Consumer Reporting Agencies
Consumer reporting agencies (CRAs) serve as the intermediary between consumers, lenders, and employers. The CRA collects financial and personal information that is applicable to consumers and disseminates the data to interested parties. Americans will recognize the three major consumer-reporting agencies as Equifax, Experian, and TransUnion. The aforementioned consumer reporting agencies are not to be confused with credit rating agencies Standard and Poor’s and Moody’s that are more so instrumental to the functioning of financial markets.
Collecting Consumer Information
The basic credit report carries information related to address, employment, lawsuits, arrests, and most importantly, financial transactions dealing with credit. Lenders generally furnish information to credit bureaus monthly.
Total consumer credit will be categorized into type, creditor, individual amount and payment history. Credit reporting agencies will then use Fair Isaac Corporation models to generate a FICO, or credit score, to determine an applicant’s credit worthiness.
Distributing Consumer Information
Lenders, employers and even insurance companies analyze the credit information of prospective borrowers, employees, and clients. Interested parties review credit reports to determine the risk levels associated with doing business with particular individuals. Financial institutions will routinely check credit reports, prior to approving loans and setting interest rates for mortgages and car payments.

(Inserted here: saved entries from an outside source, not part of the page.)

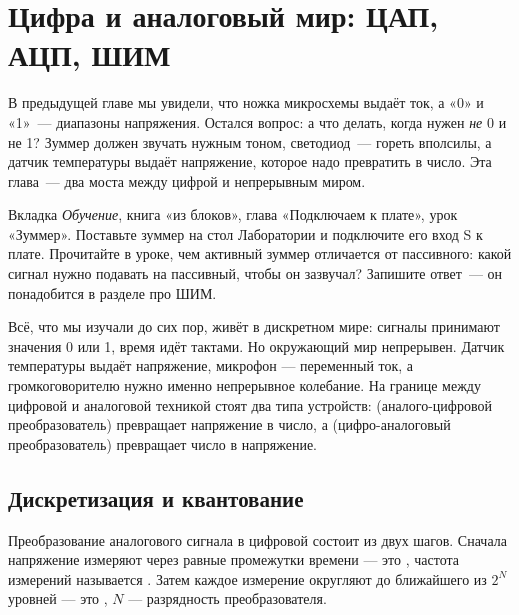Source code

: \chapter{Цифра и аналоговый мир: ЦАП, АЦП, ШИМ}
\label{ch:analog}

В предыдущей главе мы увидели, что ножка микросхемы выдаёт ток, а «0» и «1»~---
диапазоны напряжения. Остался вопрос: а что делать, когда нужен \emph{не} 0 и
не 1? Зуммер должен звучать нужным тоном, светодиод~--- гореть вполсилы, а
датчик температуры выдаёт напряжение, которое надо превратить в число. Эта
глава~--- два моста между цифрой и непрерывным миром.

\begin{buildbox}
Вкладка \emph{Обучение}, книга «из блоков», глава «Подключаем к плате», урок
«Зуммер». Поставьте зуммер на стол Лаборатории и подключите его вход S к
плате. Прочитайте в уроке, чем активный зуммер отличается от пассивного:
какой сигнал нужно подавать на пассивный, чтобы он зазвучал? Запишите
ответ~--- он понадобится в разделе про ШИМ.
\end{buildbox}

Всё, что мы изучали до сих пор, живёт в дискретном мире: сигналы принимают
значения 0 или 1, время идёт тактами. Но окружающий мир непрерывен. Датчик
температуры выдаёт напряжение, микрофон --- переменный ток, а громкоговорителю
нужно именно непрерывное колебание. На границе между цифровой и аналоговой
техникой стоят два типа устройств:  (аналого-цифровой преобразователь)
превращает напряжение в число, а  (цифро-аналоговый преобразователь)
превращает число в напряжение.

\section{Дискретизация и квантование}

Преобразование аналогового сигнала в цифровой состоит из двух шагов. Сначала
напряжение измеряют через равные промежутки времени --- это
, частота измерений называется . Затем каждое измерение округляют до ближайшего из
$2^N$ уровней --- это , $N$ --- разрядность преобразователя.

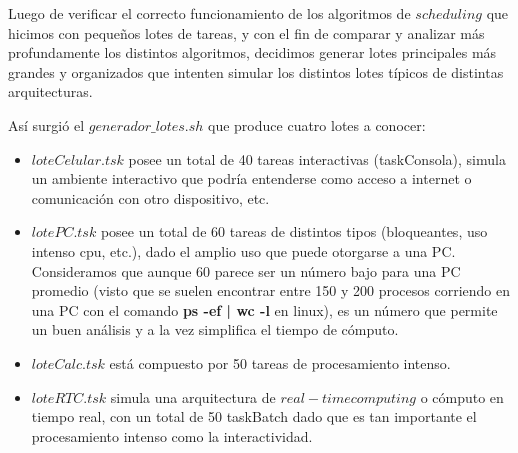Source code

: Luego de verificar el correcto funcionamiento de los algoritmos de $scheduling$ que hicimos con peque\~nos lotes de tareas, y con el fin de comparar y analizar m\'as profundamente los distintos algoritmos, decidimos generar lotes principales m\'as grandes y organizados que intenten simular los distintos lotes t\'ipicos de distintas arquitecturas.

As\'i surgi\'o el $generador\_lotes.sh$ que produce cuatro lotes a conocer:

\begin{itemize}
	\item $loteCelular.tsk$ posee un total de 40 tareas interactivas (taskConsola), simula un ambiente interactivo que podr\'ia entenderse como acceso a internet o comunicaci\'on con otro dispositivo, etc.
	\item $lotePC.tsk$ posee un total de 60 tareas de distintos tipos (bloqueantes, uso intenso cpu, etc.), dado el amplio uso que puede otorgarse a una PC. Consideramos que aunque 60 parece ser un n\'umero bajo para una PC promedio (visto que se suelen encontrar entre 150 y 200 procesos corriendo en una PC con el comando \textbf{ps -ef | wc -l} en linux), es un n\'umero que permite un buen an\'alisis y a la vez simplifica el tiempo de c\'omputo.
	\item $loteCalc.tsk$ est\'a compuesto por 50 tareas de procesamiento intenso.
	\item $loteRTC.tsk$ simula una arquitectura de $real-time computing$ o c\'omputo en tiempo real, con un total de 50 taskBatch dado que es tan importante el procesamiento intenso como la interactividad.
\end{itemize}

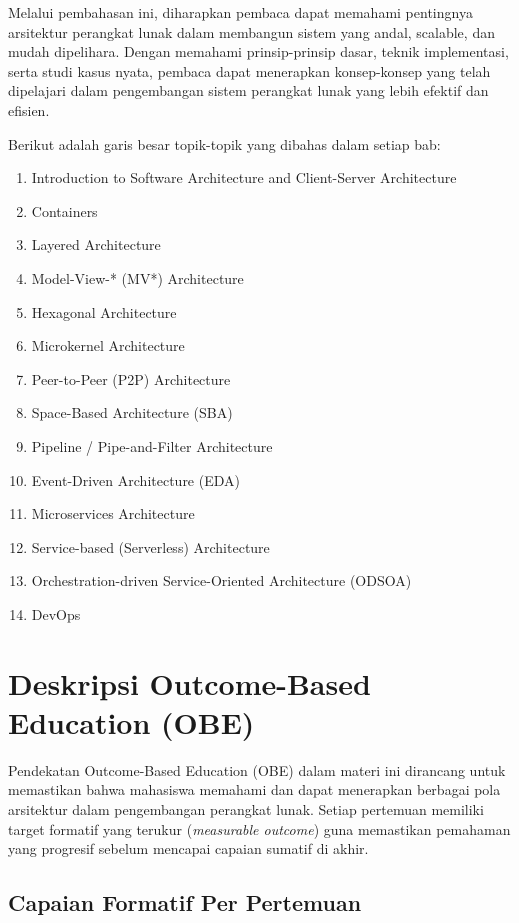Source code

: Melalui pembahasan ini, diharapkan pembaca dapat memahami pentingnya arsitektur perangkat lunak dalam membangun sistem yang andal, scalable, dan mudah dipelihara. Dengan memahami prinsip-prinsip dasar, teknik implementasi, serta studi kasus nyata, pembaca dapat menerapkan konsep-konsep yang telah dipelajari dalam pengembangan sistem perangkat lunak yang lebih efektif dan efisien.

Berikut adalah garis besar topik-topik yang dibahas dalam setiap bab:
\begin{enumerate}
\item Introduction to Software Architecture and Client-Server Architecture
\item Containers
\item Layered Architecture
\item Model-View-* (MV*) Architecture
\item Hexagonal Architecture
\item Microkernel Architecture
\item Peer-to-Peer (P2P) Architecture

\item Space-Based Architecture (SBA)
\item Pipeline / Pipe-and-Filter Architecture
\item Event-Driven Architecture (EDA)
\item Microservices Architecture
\item Service-based (Serverless) Architecture
\item Orchestration-driven Service-Oriented Architecture (ODSOA)
\item DevOps
\end{enumerate}


\section{Deskripsi Outcome-Based Education (OBE)}

Pendekatan Outcome-Based Education (OBE) dalam materi ini dirancang untuk memastikan bahwa mahasiswa memahami dan dapat menerapkan berbagai pola arsitektur dalam pengembangan perangkat lunak. Setiap pertemuan memiliki target formatif yang terukur (\textit{measurable outcome}) guna memastikan pemahaman yang progresif sebelum mencapai capaian sumatif di akhir.

\subsection{Capaian Formatif Per Pertemuan}

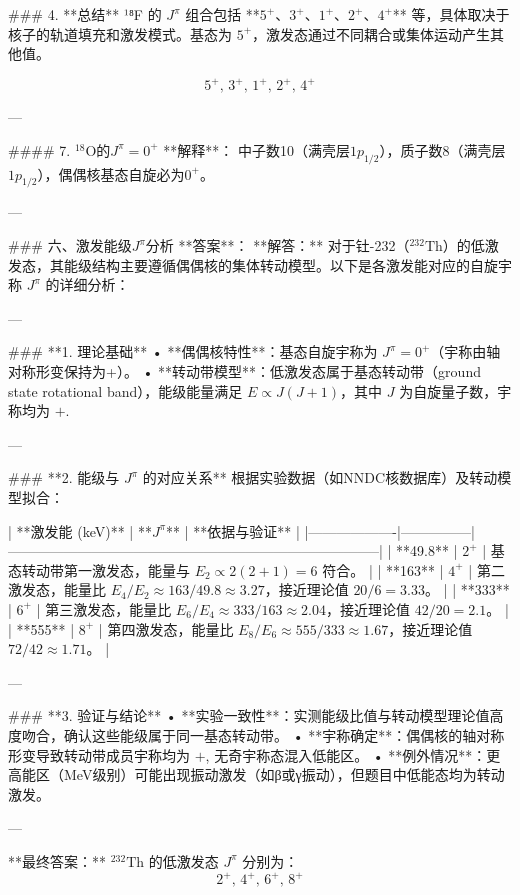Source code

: \documentclass{article}
\begin{document}
### 4. **总结**
¹⁸F 的 \( J^\pi \) 组合包括 **\( 5^+ \)、\( 3^+ \)、\( 1^+ \)、\( 2^+ \)、\( 4^+ \)** 等，具体取决于核子的轨道填充和激发模式。基态为 \( 5^+ \)，激发态通过不同耦合或集体运动产生其他值。

\[
\boxed{5^+,\, 3^+,\, 1^+,\, 2^+,\, 4^+}
\]

---

#### 7. \(^{18}\text{O}\)的\(J^\pi = 0^+\)  
**解释**：  
中子数10（满壳层\(1p_{1/2}\)），质子数8（满壳层\(1p_{1/2}\)），偶偶核基态自旋必为\(0^+\)。

---

### 六、激发能级\(J^\pi\)分析  
**答案**：  
**解答：**  
对于钍-232（\(^{232}\text{Th}\)）的低激发态，其能级结构主要遵循偶偶核的集体转动模型。以下是各激发能对应的自旋宇称 \(J^\pi\) 的详细分析：

---

### **1. 理论基础**
• **偶偶核特性**：基态自旋宇称为 \(J^\pi = 0^+\)（宇称由轴对称形变保持为+）。  
• **转动带模型**：低激发态属于基态转动带（ground state rotational band），能级能量满足 \(E \propto J(J+1)\)，其中 \(J\) 为自旋量子数，宇称均为 \(+\).

---

### **2. 能级与 \(J^\pi\) 的对应关系**
根据实验数据（如NNDC核数据库）及转动模型拟合：

| **激发能 (keV)** | **\(J^\pi\)** | **依据与验证**                                                                 |
|-------------------|---------------|--------------------------------------------------------------------------------|
| **49.8**          | \(2^+\)       | 基态转动带第一激发态，能量与 \(E_2 \propto 2(2+1) = 6\) 符合。                |
| **163**           | \(4^+\)       | 第二激发态，能量比 \(E_4/E_2 \approx 163/49.8 \approx 3.27\)，接近理论值 \(20/6 = 3.33\)。 |
| **333**           | \(6^+\)       | 第三激发态，能量比 \(E_6/E_4 \approx 333/163 \approx 2.04\)，接近理论值 \(42/20 = 2.1\)。 |
| **555**           | \(8^+\)       | 第四激发态，能量比 \(E_8/E_6 \approx 555/333 \approx 1.67\)，接近理论值 \(72/42 \approx 1.71\)。 |

---

### **3. 验证与结论**
• **实验一致性**：实测能级比值与转动模型理论值高度吻合，确认这些能级属于同一基态转动带。  
• **宇称确定**：偶偶核的轴对称形变导致转动带成员宇称均为 \(+\), 无奇宇称态混入低能区。  
• **例外情况**：更高能区（MeV级别）可能出现振动激发（如β或γ振动），但题目中低能态均为转动激发。

---

**最终答案：**  
\(^{232}\text{Th}\) 的低激发态 \(J^\pi\) 分别为：  
\[
\boxed{2^+,\, 4^+,\, 6^+,\, 8^+}
\]
\end{document}
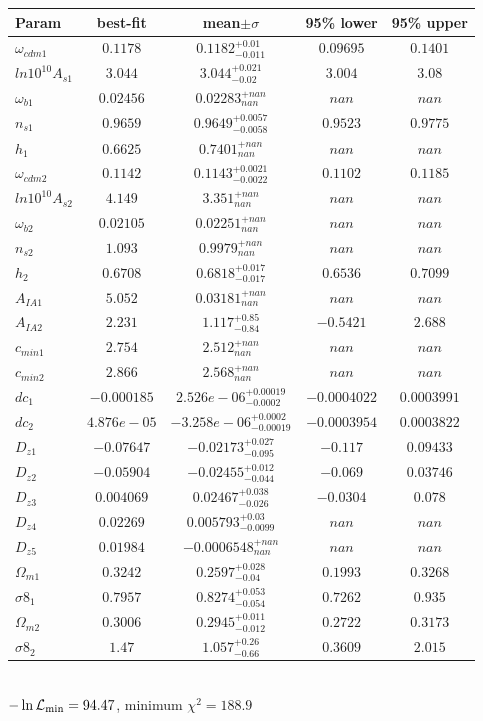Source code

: \begin{tabular}{|l|c|c|c|c|} 
 \hline 
Param & best-fit & mean$\pm\sigma$ & 95\% lower & 95\% upper \\ \hline 
$\omega_{cdm 1 }$ &$0.1178$ & $0.1182_{-0.011}^{+0.01}$ & $0.09695$ & $0.1401$ \\ 
$ln10^{10}A_{s 1 }$ &$3.044$ & $3.044_{-0.02}^{+0.021}$ & $3.004$ & $3.08$ \\ 
$\omega_{b 1 }$ &$0.02456$ & $0.02283_{nan}^{+nan}$ & $nan$ & $nan$ \\ 
$n_{s 1 }$ &$0.9659$ & $0.9649_{-0.0058}^{+0.0057}$ & $0.9523$ & $0.9775$ \\ 
$h_{1 }$ &$0.6625$ & $0.7401_{nan}^{+nan}$ & $nan$ & $nan$ \\ 
$\omega_{cdm 2 }$ &$0.1142$ & $0.1143_{-0.0022}^{+0.0021}$ & $0.1102$ & $0.1185$ \\ 
$ln10^{10}A_{s 2 }$ &$4.149$ & $3.351_{nan}^{+nan}$ & $nan$ & $nan$ \\ 
$\omega_{b 2 }$ &$0.02105$ & $0.02251_{nan}^{+nan}$ & $nan$ & $nan$ \\ 
$n_{s 2 }$ &$1.093$ & $0.9979_{nan}^{+nan}$ & $nan$ & $nan$ \\ 
$h_{2 }$ &$0.6708$ & $0.6818_{-0.017}^{+0.017}$ & $0.6536$ & $0.7099$ \\ 
$A_{IA 1 }$ &$5.052$ & $0.03181_{nan}^{+nan}$ & $nan$ & $nan$ \\ 
$A_{IA 2 }$ &$2.231$ & $1.117_{-0.84}^{+0.85}$ & $-0.5421$ & $2.688$ \\ 
$c_{min 1 }$ &$2.754$ & $2.512_{nan}^{+nan}$ & $nan$ & $nan$ \\ 
$c_{min 2 }$ &$2.866$ & $2.568_{nan}^{+nan}$ & $nan$ & $nan$ \\ 
$dc_{1 }$ &$-0.000185$ & $2.526e-06_{-0.0002}^{+0.00019}$ & $-0.0004022$ & $0.0003991$ \\ 
$dc_{2 }$ &$4.876e-05$ & $-3.258e-06_{-0.00019}^{+0.0002}$ & $-0.0003954$ & $0.0003822$ \\ 
$D_{z1 }$ &$-0.07647$ & $-0.02173_{-0.095}^{+0.027}$ & $-0.117$ & $0.09433$ \\ 
$D_{z2 }$ &$-0.05904$ & $-0.02455_{-0.044}^{+0.012}$ & $-0.069$ & $0.03746$ \\ 
$D_{z3 }$ &$0.004069$ & $0.02467_{-0.026}^{+0.038}$ & $-0.0304$ & $0.078$ \\ 
$D_{z4 }$ &$0.02269$ & $0.005793_{-0.0099}^{+0.03}$ & $nan$ & $nan$ \\ 
$D_{z5 }$ &$0.01984$ & $-0.0006548_{nan}^{+nan}$ & $nan$ & $nan$ \\ 
$\Omega_{m 1 }$ &$0.3242$ & $0.2597_{-0.04}^{+0.028}$ & $0.1993$ & $0.3268$ \\ 
$\sigma8_{1 }$ &$0.7957$ & $0.8274_{-0.054}^{+0.053}$ & $0.7262$ & $0.935$ \\ 
$\Omega_{m 2 }$ &$0.3006$ & $0.2945_{-0.012}^{+0.011}$ & $0.2722$ & $0.3173$ \\ 
$\sigma8_{2 }$ &$1.47$ & $1.057_{-0.66}^{+0.26}$ & $0.3609$ & $2.015$ \\ 
\hline 
 \end{tabular} \\ 
$-\ln{\cal L}_\mathrm{min} =94.47$, minimum $\chi^2=188.9$ \\ 
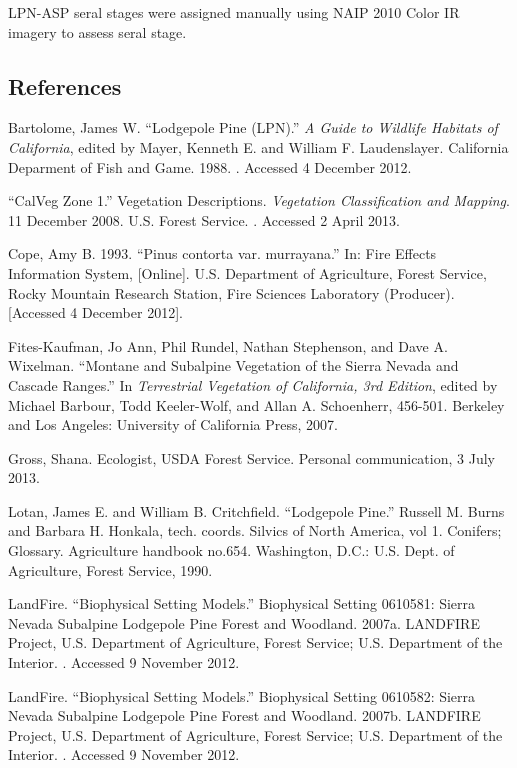 LPN-ASP seral stages were assigned manually using NAIP 2010 Color IR imagery to assess seral stage.



\clearpage
\subsection*{References}
\begin{hangparas}{.25in}{1} 
Bartolome, James W. ``Lodgepole Pine (LPN).'' \emph{A Guide to Wildlife Habitats of California}, edited by Mayer, Kenneth E. and William F. Laudenslayer. California Deparment of Fish and Game. 1988. . Accessed 4 December 2012.

``CalVeg Zone 1.'' Vegetation Descriptions. \emph{Vegetation Classification and Mapping}.  11 December 2008. U.S. Forest Service. . Accessed 2 April 2013.

Cope, Amy B. 1993. ``Pinus contorta var. murrayana.'' In: Fire Effects Information System, [Online].  U.S. Department of Agriculture, Forest Service,  Rocky Mountain Research Station, Fire Sciences Laboratory (Producer).   [Accessed 4 December 2012].

Fites-Kaufman, Jo Ann, Phil Rundel, Nathan Stephenson, and Dave A. Wixelman. ``Montane and Subalpine Vegetation of the Sierra Nevada and Cascade Ranges.'' In \emph{Terrestrial Vegetation of California, 3rd Edition}, edited by Michael Barbour, Todd Keeler-Wolf, and Allan A. Schoenherr, 456-501. Berkeley and Los Angeles: University of California Press, 2007. 

Gross, Shana. Ecologist, USDA Forest Service. Personal communication, 3 July 2013.

Lotan, James E. and William B. Critchfield. ``Lodgepole Pine.'' Russell M. Burns and Barbara H. Honkala, tech. coords. Silvics of North America, vol 1. Conifers; Glossary. Agriculture handbook no.654. Washington, D.C.: U.S. Dept. of Agriculture, Forest Service, 1990. 

LandFire. ``Biophysical Setting Models.'' Biophysical Setting 0610581: Sierra Nevada Subalpine Lodgepole Pine Forest and Woodland. 2007a. LANDFIRE Project, U.S. Department of Agriculture, Forest Service; U.S. Department of the Interior. . Accessed 9 November 2012.

LandFire. ``Biophysical Setting Models.'' Biophysical Setting 0610582: Sierra Nevada Subalpine Lodgepole Pine Forest and Woodland. 2007b. LANDFIRE Project, U.S. Department of Agriculture, Forest Service; U.S. Department of the Interior. . Accessed 9 November 2012.


\end{hangparas}
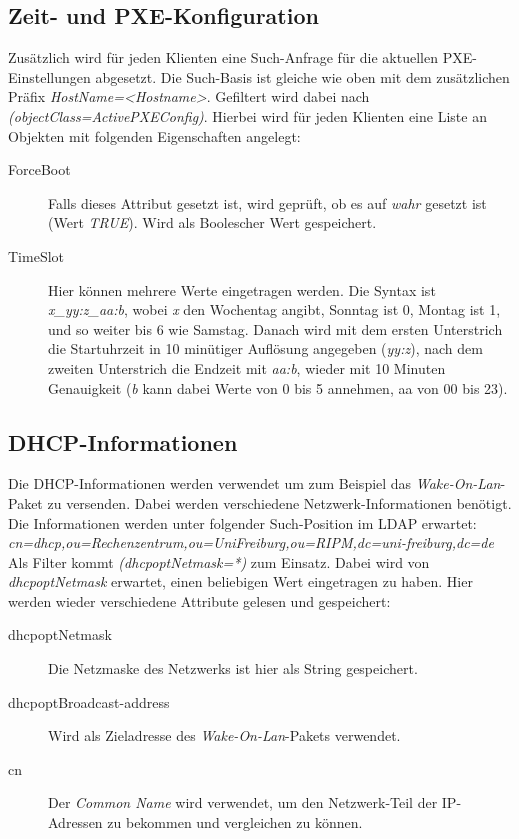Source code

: \documentclass[	
				a4paper, 
				twoside,
				11pt,
				DIV11,
				BCOR12mm,
				bibtotoc, 
				halfparskip, 
				headsepline, 
				pointlessnumbers]{scrartcl}
\begin{document}
\subsection{Zeit- und PXE-Konfiguration}
Zusätzlich wird für jeden Klienten eine Such-Anfrage für die aktuellen PXE-Einstellungen abgesetzt.
Die Such-Basis ist gleiche wie oben mit dem zusätzlichen Präfix \textit{HostName=<Hostname>}.
Gefiltert wird dabei nach \textit{(objectClass=ActivePXEConfig)}. Hierbei wird für jeden Klienten eine Liste an Objekten mit folgenden Eigenschaften angelegt:
\begin{description}
\item[ForceBoot] Falls dieses Attribut gesetzt ist, wird geprüft, ob es auf \textit{wahr} gesetzt ist (Wert \textit{TRUE}). Wird als Boolescher Wert gespeichert.
\item[TimeSlot] Hier können mehrere Werte eingetragen werden. Die Syntax ist \textit{x\_yy:z\_aa:b}, wobei \textit{x} den Wochentag angibt, Sonntag ist 0, Montag ist 1, und so weiter bis 6 wie Samstag. Danach wird mit dem ersten Unterstrich die Startuhrzeit in 10 minütiger Auflösung angegeben (\textit{yy:z}), nach dem zweiten Unterstrich die Endzeit mit \textit{aa:b}, wieder mit 10 Minuten Genauigkeit (\textit{b} kann dabei Werte von 0 bis 5 annehmen, aa von 00 bis 23).
\end{description}

\subsection{DHCP-Informationen}
Die DHCP-Informationen werden verwendet um zum Beispiel das \textit{Wake-On-Lan}-Paket zu versenden. Dabei werden verschiedene Netzwerk-Informationen benötigt. Die Informationen werden unter folgender Such-Position im LDAP erwartet: \\
\textit{cn=dhcp,ou=Rechenzentrum,ou=UniFreiburg,ou=RIPM,dc=uni-freiburg,dc=de} \\
Als Filter kommt \textit{(dhcpoptNetmask=*)} zum Einsatz. Dabei wird von \textit{dhcpoptNetmask} erwartet, einen beliebigen Wert eingetragen zu haben.
Hier werden wieder verschiedene Attribute gelesen und gespeichert:
\begin{description}
\item[dhcpoptNetmask] Die Netzmaske des Netzwerks ist hier als String gespeichert.
\item[dhcpoptBroadcast-address] Wird als Zieladresse des \textit{Wake-On-Lan}-Pakets verwendet.
\item[cn] Der \textit{Common Name} wird verwendet, um den Netzwerk-Teil der IP-Adressen zu bekommen und vergleichen zu können.
\end{description}
\end{document}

Insurance companies and employers have also emerged to check personal credit reports as an indicator of character. An unfavorable credit report may very well be the difference between who out of two highly qualified candidates actually receives a job offer.
Credit report errors may be due to either misreported information out of lenders and banks, or outright and fraud and identity theft at the hands of scam artists. Criminals often use the Internet as a tool to steal personal information and open up accounts that go unpaid. Erroneous credit reporting will lead to higher interest rate charges or the rejection of loan applications.
Consumers should view reports from all three major credit-reporting agencies to reconcile information and check for errors. Consumers will contact the CRA and information furnisher in order to dispute any false data. Equifax, Experian, and TransUnion all supply online correction forms to help people file disputes.
Your Rights as A Consumer
The Fair Credit Reporting Act was originally intended to protect consumers by influencing financial institutions to gauge default risk, irrespective of race or gender. Americans maintain rights to ensure that information is reported accurately and on time.
The Federal Trade Commission has set guidelines limiting the amount of time that bankruptcies and liens can remain upon an American’s credit report. Further, disputes must be addressed, proven or disproven within 30 days.
The FTC has also established mandatory language that must be communicated by lenders to consumers – notifying them in regards to adverse decisions. Information furnishers must issue statements to consumers before and after submitting negative information to credit reporting agencies.
The U.S. Government allows Americans to access one free credit report per year through Annualcreditreport.com.